(INPUT FOR THIS TASK Opens)

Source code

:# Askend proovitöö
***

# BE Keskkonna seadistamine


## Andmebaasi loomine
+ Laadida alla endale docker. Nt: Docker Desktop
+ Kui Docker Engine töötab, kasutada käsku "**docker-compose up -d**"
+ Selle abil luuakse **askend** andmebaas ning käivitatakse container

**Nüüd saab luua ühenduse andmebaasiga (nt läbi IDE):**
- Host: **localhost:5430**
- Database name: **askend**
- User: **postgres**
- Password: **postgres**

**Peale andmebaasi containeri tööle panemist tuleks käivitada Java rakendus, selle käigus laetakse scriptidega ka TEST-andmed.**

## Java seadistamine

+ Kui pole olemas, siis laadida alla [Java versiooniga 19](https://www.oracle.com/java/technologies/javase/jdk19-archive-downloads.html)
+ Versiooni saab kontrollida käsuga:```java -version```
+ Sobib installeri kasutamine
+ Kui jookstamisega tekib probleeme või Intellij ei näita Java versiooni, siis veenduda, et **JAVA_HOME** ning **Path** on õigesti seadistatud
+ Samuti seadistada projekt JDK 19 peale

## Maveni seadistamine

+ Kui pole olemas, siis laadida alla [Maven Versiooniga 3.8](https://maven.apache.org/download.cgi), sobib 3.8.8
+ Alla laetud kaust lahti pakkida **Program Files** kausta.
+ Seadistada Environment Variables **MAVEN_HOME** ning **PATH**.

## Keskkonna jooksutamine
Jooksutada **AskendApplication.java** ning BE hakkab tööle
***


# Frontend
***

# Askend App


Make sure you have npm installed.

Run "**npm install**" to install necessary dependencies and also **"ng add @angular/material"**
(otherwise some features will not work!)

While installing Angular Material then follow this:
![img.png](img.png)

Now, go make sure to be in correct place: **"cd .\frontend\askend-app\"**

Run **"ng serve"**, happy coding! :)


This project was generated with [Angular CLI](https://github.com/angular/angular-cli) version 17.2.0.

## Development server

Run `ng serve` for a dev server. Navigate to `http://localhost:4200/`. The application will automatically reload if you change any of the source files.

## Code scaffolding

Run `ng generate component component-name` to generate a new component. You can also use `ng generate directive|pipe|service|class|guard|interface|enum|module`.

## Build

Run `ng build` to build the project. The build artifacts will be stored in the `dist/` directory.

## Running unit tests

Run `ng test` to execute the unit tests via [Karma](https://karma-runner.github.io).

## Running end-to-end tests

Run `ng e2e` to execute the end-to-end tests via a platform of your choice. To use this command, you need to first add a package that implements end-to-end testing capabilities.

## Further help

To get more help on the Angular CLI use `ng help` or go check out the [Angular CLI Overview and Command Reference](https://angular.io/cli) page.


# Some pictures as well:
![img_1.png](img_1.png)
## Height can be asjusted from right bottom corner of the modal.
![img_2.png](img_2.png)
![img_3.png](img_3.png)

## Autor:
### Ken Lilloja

(INPUT FOR THIS TASK Closes)

• _TASK DESCRIPTION_
Extract from the records above the lines from the one containing "(nt läbi IDE):**" to the one containing "## Maveni seadistamine", both lines included, exactly as they appear and with nothing else.

• _OUTPUT BELOW_
**Nüüd saab luua ühenduse andmebaasiga (nt läbi IDE):**
- Host: **localhost:5430**
- Database name: **askend**
- User: **postgres**
- Password: **postgres**

**Peale andmebaasi containeri tööle panemist tuleks käivitada Java rakendus, selle käigus laetakse scriptidega ka TEST-andmed.**

## Java seadistamine

+ Kui pole olemas, siis laadida alla [Java versiooniga 19](https://www.oracle.com/java/technologies/javase/jdk19-archive-downloads.html)
+ Versiooni saab kontrollida käsuga:```java -version```
+ Sobib installeri kasutamine
+ Kui jookstamisega tekib probleeme või Intellij ei näita Java versiooni, siis veenduda, et **JAVA_HOME** ning **Path** on õigesti seadistatud
+ Samuti seadistada projekt JDK 19 peale

## Maveni seadistamine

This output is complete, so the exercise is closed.